## RECORDS TO USE
—————
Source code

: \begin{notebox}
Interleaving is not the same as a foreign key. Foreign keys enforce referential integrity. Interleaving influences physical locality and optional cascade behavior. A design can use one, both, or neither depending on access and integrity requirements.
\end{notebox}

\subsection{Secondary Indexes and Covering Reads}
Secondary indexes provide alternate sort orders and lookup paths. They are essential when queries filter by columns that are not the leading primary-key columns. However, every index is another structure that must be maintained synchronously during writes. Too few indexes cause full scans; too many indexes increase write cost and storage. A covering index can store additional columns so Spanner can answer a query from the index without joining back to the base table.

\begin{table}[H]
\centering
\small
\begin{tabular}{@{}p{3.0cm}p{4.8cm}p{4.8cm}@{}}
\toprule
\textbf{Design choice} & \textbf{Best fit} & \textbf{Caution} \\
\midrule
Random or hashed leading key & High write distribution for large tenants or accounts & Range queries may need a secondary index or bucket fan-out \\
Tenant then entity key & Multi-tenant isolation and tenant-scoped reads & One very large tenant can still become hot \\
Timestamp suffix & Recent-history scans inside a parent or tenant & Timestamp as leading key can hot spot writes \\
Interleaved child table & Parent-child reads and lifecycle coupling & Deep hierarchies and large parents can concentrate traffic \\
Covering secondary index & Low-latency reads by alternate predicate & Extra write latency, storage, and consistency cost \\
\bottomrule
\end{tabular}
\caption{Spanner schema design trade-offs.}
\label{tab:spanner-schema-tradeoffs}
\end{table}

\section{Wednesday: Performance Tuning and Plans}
—————
## WHAT YOU ARE ASKED TO DO
Print out the whole of the material above exactly as it stands.

## TASK OUTPUT
Source code

: \begin{notebox}
Interleaving is not the same as a foreign key. Foreign keys enforce referential integrity. Interleaving influences physical locality and optional cascade behavior. A design can use one, both, or neither depending on access and integrity requirements.
\end{notebox}

\subsection{Secondary Indexes and Covering Reads}
Secondary indexes provide alternate sort orders and lookup paths. They are essential when queries filter by columns that are not the leading primary-key columns. However, every index is another structure that must be maintained synchronously during writes. Too few indexes cause full scans; too many indexes increase write cost and storage. A covering index can store additional columns so Spanner can answer a query from the index without joining back to the base table.

\begin{table}[H]
\centering
\small
\begin{tabular}{@{}p{3.0cm}p{4.8cm}p{4.8cm}@{}}
\toprule
\textbf{Design choice} & \textbf{Best fit} & \textbf{Caution} \\
\midrule
Random or hashed leading key & High write distribution for large tenants or accounts & Range queries may need a secondary index or bucket fan-out \\
Tenant then entity key & Multi-tenant isolation and tenant-scoped reads & One very large tenant can still become hot \\
Timestamp suffix & Recent-history scans inside a parent or tenant & Timestamp as leading key can hot spot writes \\
Interleaved child table & Parent-child reads and lifecycle coupling & Deep hierarchies and large parents can concentrate traffic \\
Covering secondary index & Low-latency reads by alternate predicate & Extra write latency, storage, and consistency cost \\
\bottomrule
\end{tabular}
\caption{Spanner schema design trade-offs.}
\label{tab:spanner-schema-tradeoffs}
\end{table}

\section{Wednesday: Performance Tuning and Plans}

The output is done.